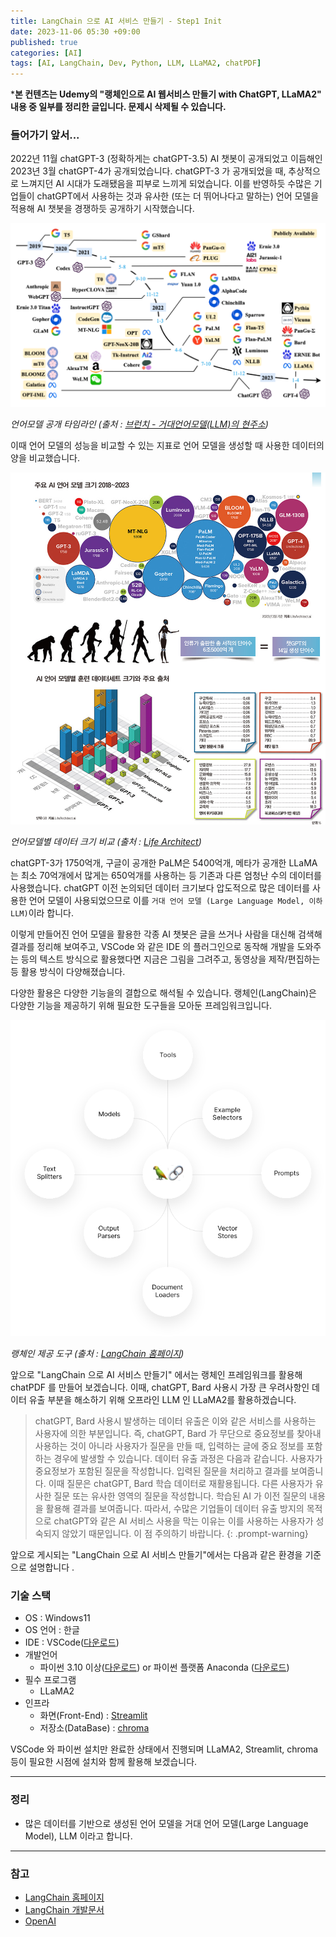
 ```yaml
---
title: LangChain 으로 AI 서비스 만들기 - Step1 Init
date: 2023-11-06 05:30 +09:00
published: true
categories: [AI]
tags: [AI, LangChain, Dev, Python, LLM, LLaMA2, chatPDF]
---
```


***본 컨텐츠는 Udemy의 "랭체인으로 AI 웹서비스 만들기 with ChatGPT, LLaMA2" 내용 중 일부를 정리한 글입니다. 문제시 삭제될 수 있습니다.**

### 들어가기 앞서...

2022년 11월 chatGPT-3 (정확하게는 chatGPT-3.5) AI 챗봇이 공개되었고 이듬해인 2023년 3월 chatGPT-4가 공개되었습니다. 
chatGPT-3 가 공개되었을 때, 추상적으로 느껴지던 AI 시대가 도래됐음을 피부로 느끼게 되었습니다. 이를 반영하듯 수많은 기업들이 chatGPT에서 사용하는 것과 유사한 (또는 더 뛰어나다고 말하는) 언어 모델을 적용해 AI 챗봇을 경쟁하듯 공개하기 시작했습니다.

![llm_timeline](/assets/images/llm_timeline.png)

_언어모델 공개 타임라인 (출처 : [브런치 - 거대언어모델(LLM)의 현주소][brunch_brunchgpjz])_

이때 언어 모델의 성능을 비교할 수 있는 지표로 언어 모델을 생성할 때 사용한 데이터의 양을 비교했습니다. 

![ai_model_data_size](/assets/images/ai_model_data_size.jpg)

_언어모델별 데이터 크기 비교 (출처 : [Life Architect][life_architect])_

chatGPT-3가 1750억개, 구글이 공개한 PaLM은 5400억개, 메타가 공개한 LLaMA는 최소 70억개에서 많게는 650억개를 사용하는 등 기존과 다른 엄청난 수의 데이터를 사용했습니다. chatGPT 이전 논의되던 데이터 크기보다 압도적으로 많은 데이터를 사용한 언어 모델이 사용되었으므로 이를 `거대 언어 모델 (Large Language Model, 이하 LLM)`이라 합니다. 

이렇게 만들어진 언어 모델을 활용한 각종 AI 챗봇은 글을 쓰거나 사람을 대신해 검색해 결과를 정리해 보여주고, VSCode 와 같은 IDE 의 플러그인으로 동작해 개발을 도와주는 등의 텍스트 방식으로 활용했다면 지금은 그림을 그려주고, 동영상을 제작/편집하는 등 활용 방식이 다양해졌습니다. 

다양한 활용은 다양한 기능을의 결합으로 해석될 수 있습니다. 랭체인(LangChain)은 다양한 기능을 제공하기 위해 필요한 도구들을 모아둔 프레임워크입니다. 

![langchain_tools](/assets/images/langchain_tools.png)

_랭체인 제공 도구 (출처 : [LangChain 홈페이지][langchain_homepage])_

앞으로 "LangChain 으로 AI 서비스 만들기" 에서는 랭체인 프레임워크를 활용해 chatPDF 를 만들어 보겠습니다. 
이때, chatGPT, Bard 사용시 가장 큰 우려사항인 데이터 유출 부분을 해소하기 위해 오프라인 LLM 인 LLaMA2를 활용하겠습니다. 

> chatGPT, Bard 사용시 발생하는 데이터 유출은 이와 같은 서비스를 사용하는 사용자에 의한 부분입니다. 즉, chatGPT, Bard 가 무단으로 중요정보를 찾아내 사용하는 것이 아니라 사용자가 질문을 만들 때, 입력하는 글에 중요 정보를 포함하는 경우에 발생할 수 있습니다. 데이터 유출 과정은 다음과 같습니다. 
사용자가 중요정보가 포함된 질문을 작성합니다. 입력된 질문을 처리하고 결과를 보여줍니다. 이때 질문은 chatGPT, Bard 학습 데이터로 재활용됩니다. 다른 사용자가 유사한 질문 또는 유사한 영역의 질문을 작성합니다. 학습된 AI 가 이전 질문의 내용을 활용해 결과를 보여줍니다. 
따라서, 수많은 기업들이 데이터 유출 방지의 목적으로 chatGPT와 같은 AI 서비스 사용을 막는 이유는 이를 사용하는 사용자가 성숙되지 않았기 때문입니다. 이 점 주의하기 바랍니다. 
{: .prompt-warning}

앞으로 게시되는 "LangChain 으로 AI 서비스 만들기"에서는 다음과 같은 환경을 기준으로 설명합니다 .

### 기술 스택

- OS : Windows11
- OS 언어 : 한글
- IDE : VSCode([다운로드][VSCode 다운로드])
- 개발언어
    - 파이썬 3.10 이상([다운로드][Python 다운로드]) or 파이썬 플랫폼 Anaconda ([다운로드][Anaconda 다운로드])
- 필수 프로그램
    - LLaMA2
- 인프라
    - 화면(Front-End) : [Streamlit][Streamlit_site]
    - 저장소(DataBase) : [chroma][chroma_site]


VSCode 와 파이썬 설치만 완료한 상태에서 진행되며 LLaMA2, Streamlit, chroma 등이 필요한 시점에 설치와 함께 활용해 보겠습니다. 


---
### 정리
* 많은 데이터를 기반으로 생성된 언어 모델을 거대 언어 모델(Large Language Model), LLM 이라고 합니다. 

---
### 참고
* [LangChain 홈페이지](https://www.langchain.com/)
* [LangChain 개발문서](https://python.langchain.com/docs/get_started/introduction)
* [OpenAI](https://platform.openai.com)

[life_architect]: https://lifearchitect.ai/
[brunch_brunchgpjz]: https://brunch.co.kr/@brunchgpjz/49
[langchain_homepage]: https://www.langchain.com/
[Streamlit_site]: https://streamlit.io/
[chroma_site]: https://www.trychroma.com/
[VSCode 다운로드]: https://code.visualstudio.com/download
[Python 다운로드]: https://www.python.org/downloads/
[Anaconda 다운로드]: https://www.anaconda.com/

Your assignment:
An exact retyping of the material, minus the pictures, is the required answer.

Your response:
 ```yaml
---
title: LangChain 으로 AI 서비스 만들기 - Step1 Init
date: 2023-11-06 05:30 +09:00
published: true
categories: [AI]
tags: [AI, LangChain, Dev, Python, LLM, LLaMA2, chatPDF]
---
```


***본 컨텐츠는 Udemy의 "랭체인으로 AI 웹서비스 만들기 with ChatGPT, LLaMA2" 내용 중 일부를 정리한 글입니다. 문제시 삭제될 수 있습니다.**

### 들어가기 앞서...

2022년 11월 chatGPT-3 (정확하게는 chatGPT-3.5) AI 챗봇이 공개되었고 이듬해인 2023년 3월 chatGPT-4가 공개되었습니다. 
chatGPT-3 가 공개되었을 때, 추상적으로 느껴지던 AI 시대가 도래됐음을 피부로 느끼게 되었습니다. 이를 반영하듯 수많은 기업들이 chatGPT에서 사용하는 것과 유사한 (또는 더 뛰어나다고 말하는) 언어 모델을 적용해 AI 챗봇을 경쟁하듯 공개하기 시작했습니다.

![llm_timeline](/assets/images/llm_timeline.png)

_언어모델 공개 타임라인 (출처 : [브런치 - 거대언어모델(LLM)의 현주소][brunch_brunchgpjz])_

이때 언어 모델의 성능을 비교할 수 있는 지표로 언어 모델을 생성할 때 사용한 데이터의 양을 비교했습니다. 

![ai_model_data_size](/assets/images/ai_model_data_size.jpg)

_언어모델별 데이터 크기 비교 (출처 : [Life Architect][life_architect])_

chatGPT-3가 1750억개, 구글이 공개한 PaLM은 5400억개, 메타가 공개한 LLaMA는 최소 70억개에서 많게는 650억개를 사용하는 등 기존과 다른 엄청난 수의 데이터를 사용했습니다. chatGPT 이전 논의되던 데이터 크기보다 압도적으로 많은 데이터를 사용한 언어 모델이 사용되었으므로 이를 `거대 언어 모델 (Large Language Model, 이하 LLM)`이라 합니다. 

이렇게 만들어진 언어 모델을 활용한 각종 AI 챗봇은 글을 쓰거나 사람을 대신해 검색해 결과를 정리해 보여주고, VSCode 와 같은 IDE 의 플러그인으로 동작해 개발을 도와주는 등의 텍스트 방식으로 활용했다면 지금은 그림을 그려주고, 동영상을 제작/편집하는 등 활용 방식이 다양해졌습니다. 

다양한 활용은 다양한 기능을의 결합으로 해석될 수 있습니다. 랭체인(LangChain)은 다양한 기능을 제공하기 위해 필요한 도구들을 모아둔 프레임워크입니다. 

![langchain_tools](/assets/images/langchain_tools.png)

_랭체인 제공 도구 (출처 : [LangChain 홈페이지][langchain_homepage])_

앞으로 "LangChain 으로 AI 서비스 만들기" 에서는 랭체인 프레임워크를 활용해 chatPDF 를 만들어 보겠습니다. 
이때, chatGPT, Bard 사용시 가장 큰 우려사항인 데이터 유출 부분을 해소하기 위해 오프라인 LLM 인 LLaMA2를 활용하겠습니다. 

> chatGPT, Bard 사용시 발생하는 데이터 유출은 이와 같은 서비스를 사용하는 사용자에 의한 부분입니다. 즉, chatGPT, Bard 가 무단으로 중요정보를 찾아내 사용하는 것이 아니라 사용자가 질문을 만들 때, 입력하는 글에 중요 정보를 포함하는 경우에 발생할 수 있습니다. 데이터 유출 과정은 다음과 같습니다. 
사용자가 중요정보가 포함된 질문을 작성합니다. 입력된 질문을 처리하고 결과를 보여줍니다. 이때 질문은 chatGPT, Bard 학습 데이터로 재활용됩니다. 다른 사용자가 유사한 질문 또는 유사한 영역의 질문을 작성합니다. 학습된 AI 가 이전 질문의 내용을 활용해 결과를 보여줍니다. 
따라서, 수많은 기업들이 데이터 유출 방지의 목적으로 chatGPT와 같은 AI 서비스 사용을 막는 이유는 이를 사용하는 사용자가 성숙되지 않았기 때문입니다. 이 점 주의하기 바랍니다. 
{: .prompt-warning}

앞으로 게시되는 "LangChain 으로 AI 서비스 만들기"에서는 다음과 같은 환경을 기준으로 설명합니다 .

### 기술 스택

- OS : Windows11
- OS 언어 : 한글
- IDE : VSCode([다운로드][VSCode 다운로드])
- 개발언어
    - 파이썬 3.10 이상([다운로드][Python 다운로드]) or 파이썬 플랫폼 Anaconda ([다운로드][Anaconda 다운로드])
- 필수 프로그램
    - LLaMA2
- 인프라
    - 화면(Front-End) : [Streamlit][Streamlit_site]
    - 저장소(DataBase) : [chroma][chroma_site]


VSCode 와 파이썬 설치만 완료한 상태에서 진행되며 LLaMA2, Streamlit, chroma 등이 필요한 시점에 설치와 함께 활용해 보겠습니다. 


---
### 정리
* 많은 데이터를 기반으로 생성된 언어 모델을 거대 언어 모델(Large Language Model), LLM 이라고 합니다. 

---
### 참고
* [LangChain 홈페이지](https://www.langchain.com/)
* [LangChain 개발문서](https://python.langchain.com/docs/get_started/introduction)
* [OpenAI](https://platform.openai.com)

[life_architect]: https://lifearchitect.ai/
[brunch_brunchgpjz]: https://brunch.co.kr/@brunchgpjz/49
[langchain_homepage]: https://www.langchain.com/
[Streamlit_site]: https://streamlit.io/
[chroma_site]: https://www.trychroma.com/
[VSCode 다운로드]: https://code.visualstudio.com/download
[Python 다운로드]: https://www.python.org/downloads/
[Anaconda 다운로드]: https://www.anaconda.com/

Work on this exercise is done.